Godot Version
4.2.1
Question
Hello! I’m building a new fighting game in Godot, and I want to know how to create complex animation tree for it. Here’s some problems:
- Flipping character based on his position relative to second character (they must be facing each other all time). Controls in my game will work like in Mortal Kombat, distinguishing different hands and legs. You see, when my character is facing right, his fastest punch will be from left hand, slower and more damaging - from right, but when I flip my character it should be on the contrary: fastest from right hand and slower from left. Same with legs.
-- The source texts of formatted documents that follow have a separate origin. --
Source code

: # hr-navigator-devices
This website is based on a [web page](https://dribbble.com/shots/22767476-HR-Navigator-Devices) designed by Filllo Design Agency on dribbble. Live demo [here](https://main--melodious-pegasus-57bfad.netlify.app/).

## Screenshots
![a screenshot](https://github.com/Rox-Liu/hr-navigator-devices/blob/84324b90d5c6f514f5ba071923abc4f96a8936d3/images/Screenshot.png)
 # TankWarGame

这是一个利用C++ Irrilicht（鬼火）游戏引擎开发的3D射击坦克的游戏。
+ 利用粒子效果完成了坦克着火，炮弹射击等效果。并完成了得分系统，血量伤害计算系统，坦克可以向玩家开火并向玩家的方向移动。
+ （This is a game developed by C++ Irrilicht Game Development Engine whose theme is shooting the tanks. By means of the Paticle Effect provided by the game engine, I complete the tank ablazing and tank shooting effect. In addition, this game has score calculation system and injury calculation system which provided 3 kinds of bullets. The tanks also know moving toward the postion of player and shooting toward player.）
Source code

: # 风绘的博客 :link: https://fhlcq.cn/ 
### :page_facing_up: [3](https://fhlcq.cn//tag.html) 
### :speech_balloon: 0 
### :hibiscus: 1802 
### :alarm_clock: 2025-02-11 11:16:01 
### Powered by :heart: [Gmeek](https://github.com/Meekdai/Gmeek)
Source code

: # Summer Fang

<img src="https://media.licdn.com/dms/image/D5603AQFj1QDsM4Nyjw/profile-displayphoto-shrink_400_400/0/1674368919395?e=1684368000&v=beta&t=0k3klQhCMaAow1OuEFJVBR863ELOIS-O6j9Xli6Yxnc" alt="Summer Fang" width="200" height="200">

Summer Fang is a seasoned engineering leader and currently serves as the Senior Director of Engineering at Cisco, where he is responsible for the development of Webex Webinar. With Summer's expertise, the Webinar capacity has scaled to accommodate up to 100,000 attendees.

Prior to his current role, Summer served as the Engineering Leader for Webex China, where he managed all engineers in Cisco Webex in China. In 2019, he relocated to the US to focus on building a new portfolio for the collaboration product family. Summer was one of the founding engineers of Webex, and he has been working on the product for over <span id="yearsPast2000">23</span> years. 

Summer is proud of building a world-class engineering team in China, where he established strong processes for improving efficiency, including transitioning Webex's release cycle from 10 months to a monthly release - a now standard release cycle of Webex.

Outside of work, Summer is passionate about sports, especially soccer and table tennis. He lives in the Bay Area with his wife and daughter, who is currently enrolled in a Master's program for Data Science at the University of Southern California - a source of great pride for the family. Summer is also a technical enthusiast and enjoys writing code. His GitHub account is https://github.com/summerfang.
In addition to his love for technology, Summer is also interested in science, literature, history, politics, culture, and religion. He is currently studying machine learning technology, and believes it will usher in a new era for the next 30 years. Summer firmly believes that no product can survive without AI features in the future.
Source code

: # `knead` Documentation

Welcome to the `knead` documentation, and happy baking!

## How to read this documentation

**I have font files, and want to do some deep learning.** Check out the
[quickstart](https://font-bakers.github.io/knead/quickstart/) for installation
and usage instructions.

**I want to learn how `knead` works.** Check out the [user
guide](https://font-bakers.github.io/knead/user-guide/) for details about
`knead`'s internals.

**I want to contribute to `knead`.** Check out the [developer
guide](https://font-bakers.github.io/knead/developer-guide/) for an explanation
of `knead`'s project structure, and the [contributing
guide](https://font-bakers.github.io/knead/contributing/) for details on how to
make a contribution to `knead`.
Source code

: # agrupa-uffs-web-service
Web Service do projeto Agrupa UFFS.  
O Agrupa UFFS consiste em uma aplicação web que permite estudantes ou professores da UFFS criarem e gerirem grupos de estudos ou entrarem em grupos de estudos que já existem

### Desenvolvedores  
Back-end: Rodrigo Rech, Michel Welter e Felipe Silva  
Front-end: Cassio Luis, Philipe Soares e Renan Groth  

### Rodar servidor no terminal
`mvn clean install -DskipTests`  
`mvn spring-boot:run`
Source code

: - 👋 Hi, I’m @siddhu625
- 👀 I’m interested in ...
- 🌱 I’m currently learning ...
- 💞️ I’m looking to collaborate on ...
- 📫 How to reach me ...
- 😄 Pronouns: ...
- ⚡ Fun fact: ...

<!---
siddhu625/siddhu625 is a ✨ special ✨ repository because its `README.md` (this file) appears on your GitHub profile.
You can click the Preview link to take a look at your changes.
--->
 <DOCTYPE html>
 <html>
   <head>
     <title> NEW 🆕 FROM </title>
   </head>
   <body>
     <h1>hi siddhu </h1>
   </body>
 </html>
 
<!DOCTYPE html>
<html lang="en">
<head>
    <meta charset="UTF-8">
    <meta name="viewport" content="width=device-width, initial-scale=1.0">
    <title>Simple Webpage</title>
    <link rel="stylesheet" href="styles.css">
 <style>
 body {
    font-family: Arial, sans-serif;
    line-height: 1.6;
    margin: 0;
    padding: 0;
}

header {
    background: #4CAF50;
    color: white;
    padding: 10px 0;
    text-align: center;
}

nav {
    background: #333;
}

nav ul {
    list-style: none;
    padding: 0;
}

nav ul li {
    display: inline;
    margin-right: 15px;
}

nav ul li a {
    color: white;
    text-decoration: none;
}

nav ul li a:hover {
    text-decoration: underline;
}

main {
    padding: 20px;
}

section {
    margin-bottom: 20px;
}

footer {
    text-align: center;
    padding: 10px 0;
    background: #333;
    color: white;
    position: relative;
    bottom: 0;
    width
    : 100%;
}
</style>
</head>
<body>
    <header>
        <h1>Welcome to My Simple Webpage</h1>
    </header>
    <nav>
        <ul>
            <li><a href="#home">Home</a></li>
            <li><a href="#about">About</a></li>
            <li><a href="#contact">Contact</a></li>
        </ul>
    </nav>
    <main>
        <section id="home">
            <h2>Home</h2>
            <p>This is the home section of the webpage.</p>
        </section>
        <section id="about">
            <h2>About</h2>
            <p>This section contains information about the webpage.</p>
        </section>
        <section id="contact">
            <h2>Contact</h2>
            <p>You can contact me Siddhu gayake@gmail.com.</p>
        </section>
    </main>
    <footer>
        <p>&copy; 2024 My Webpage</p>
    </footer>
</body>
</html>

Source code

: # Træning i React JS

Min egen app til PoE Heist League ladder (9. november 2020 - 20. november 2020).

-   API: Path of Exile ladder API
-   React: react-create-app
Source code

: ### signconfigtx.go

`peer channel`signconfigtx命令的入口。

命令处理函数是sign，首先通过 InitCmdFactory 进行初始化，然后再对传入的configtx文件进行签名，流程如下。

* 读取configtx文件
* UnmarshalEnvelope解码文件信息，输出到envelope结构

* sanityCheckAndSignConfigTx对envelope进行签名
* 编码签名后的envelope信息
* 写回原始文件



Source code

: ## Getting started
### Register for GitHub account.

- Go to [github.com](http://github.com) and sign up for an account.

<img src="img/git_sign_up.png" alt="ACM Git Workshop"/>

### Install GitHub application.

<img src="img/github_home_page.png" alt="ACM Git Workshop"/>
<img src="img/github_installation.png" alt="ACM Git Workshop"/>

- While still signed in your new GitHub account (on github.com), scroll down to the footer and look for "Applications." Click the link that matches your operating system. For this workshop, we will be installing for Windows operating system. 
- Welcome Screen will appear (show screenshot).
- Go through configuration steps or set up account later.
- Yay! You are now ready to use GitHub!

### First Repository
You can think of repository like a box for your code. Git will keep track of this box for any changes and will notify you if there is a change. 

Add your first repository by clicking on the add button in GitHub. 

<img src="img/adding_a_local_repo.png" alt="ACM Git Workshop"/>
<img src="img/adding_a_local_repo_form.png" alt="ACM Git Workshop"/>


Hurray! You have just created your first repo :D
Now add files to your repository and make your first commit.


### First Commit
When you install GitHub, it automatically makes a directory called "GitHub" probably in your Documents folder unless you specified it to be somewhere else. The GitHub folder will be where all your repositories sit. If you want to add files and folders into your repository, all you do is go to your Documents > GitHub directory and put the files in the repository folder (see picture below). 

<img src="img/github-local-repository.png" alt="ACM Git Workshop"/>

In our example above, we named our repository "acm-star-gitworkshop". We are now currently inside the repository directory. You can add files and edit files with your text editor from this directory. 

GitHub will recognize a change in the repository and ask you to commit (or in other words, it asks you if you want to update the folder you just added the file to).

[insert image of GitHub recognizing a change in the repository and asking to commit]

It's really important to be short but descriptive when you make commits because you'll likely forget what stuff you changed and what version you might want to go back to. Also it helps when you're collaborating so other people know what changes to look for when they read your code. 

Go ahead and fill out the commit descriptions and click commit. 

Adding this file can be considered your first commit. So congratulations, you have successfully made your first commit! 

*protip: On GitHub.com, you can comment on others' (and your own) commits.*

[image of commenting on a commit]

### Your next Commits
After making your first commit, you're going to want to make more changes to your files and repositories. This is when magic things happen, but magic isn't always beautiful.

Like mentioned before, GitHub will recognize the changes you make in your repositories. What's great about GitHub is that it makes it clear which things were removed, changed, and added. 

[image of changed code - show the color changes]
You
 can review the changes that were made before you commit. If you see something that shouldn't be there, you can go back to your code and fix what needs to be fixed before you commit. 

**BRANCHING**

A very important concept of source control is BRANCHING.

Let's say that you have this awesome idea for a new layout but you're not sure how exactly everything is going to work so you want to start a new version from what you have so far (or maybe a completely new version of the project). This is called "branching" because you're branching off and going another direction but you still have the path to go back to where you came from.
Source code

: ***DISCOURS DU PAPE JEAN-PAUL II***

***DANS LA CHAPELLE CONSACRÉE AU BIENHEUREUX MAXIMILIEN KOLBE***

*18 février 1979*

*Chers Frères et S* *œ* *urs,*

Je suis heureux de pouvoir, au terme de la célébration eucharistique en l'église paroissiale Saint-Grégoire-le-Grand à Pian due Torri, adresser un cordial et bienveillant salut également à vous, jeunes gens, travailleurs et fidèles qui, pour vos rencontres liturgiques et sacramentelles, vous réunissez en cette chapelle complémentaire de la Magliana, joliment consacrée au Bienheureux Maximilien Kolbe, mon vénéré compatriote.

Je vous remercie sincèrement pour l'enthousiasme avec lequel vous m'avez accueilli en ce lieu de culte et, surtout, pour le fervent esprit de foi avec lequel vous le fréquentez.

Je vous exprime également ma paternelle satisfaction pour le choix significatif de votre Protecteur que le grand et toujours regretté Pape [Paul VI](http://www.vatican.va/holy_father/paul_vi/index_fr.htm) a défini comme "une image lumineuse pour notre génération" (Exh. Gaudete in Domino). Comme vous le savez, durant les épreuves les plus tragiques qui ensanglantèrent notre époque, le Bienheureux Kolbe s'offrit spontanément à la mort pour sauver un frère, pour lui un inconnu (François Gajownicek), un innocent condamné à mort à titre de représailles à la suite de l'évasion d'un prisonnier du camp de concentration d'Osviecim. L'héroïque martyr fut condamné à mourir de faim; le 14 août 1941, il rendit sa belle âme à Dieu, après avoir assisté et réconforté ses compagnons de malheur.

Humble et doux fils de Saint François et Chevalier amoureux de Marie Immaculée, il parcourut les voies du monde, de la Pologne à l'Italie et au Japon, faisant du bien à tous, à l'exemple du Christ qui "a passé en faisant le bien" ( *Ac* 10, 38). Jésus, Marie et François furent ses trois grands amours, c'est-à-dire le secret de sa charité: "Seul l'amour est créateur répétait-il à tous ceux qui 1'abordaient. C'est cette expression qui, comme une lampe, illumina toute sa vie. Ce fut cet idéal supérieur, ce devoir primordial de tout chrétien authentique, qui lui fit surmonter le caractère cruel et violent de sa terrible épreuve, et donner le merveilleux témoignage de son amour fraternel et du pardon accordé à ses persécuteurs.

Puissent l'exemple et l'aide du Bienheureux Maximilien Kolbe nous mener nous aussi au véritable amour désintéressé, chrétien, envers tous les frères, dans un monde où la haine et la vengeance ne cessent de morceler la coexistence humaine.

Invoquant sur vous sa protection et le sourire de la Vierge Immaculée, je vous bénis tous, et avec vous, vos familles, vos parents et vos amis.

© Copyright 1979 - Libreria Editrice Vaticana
- Handling complex inputs. When every attack is mapped to a single button, all works fine, but when it’s for example not like 1, 2 or 3, but <-, R1+R2, or even <-, → R1+R2. How to make it so when you start making complex inputs on ← joystick motion it will start going back, but if you complete complex input animation will smoothly and fast switch to some special attack animation?
- Hurt animations. What will work best: bunch of hurt animations? Ragdoll simulation? Combined? How to do hurt animations properly?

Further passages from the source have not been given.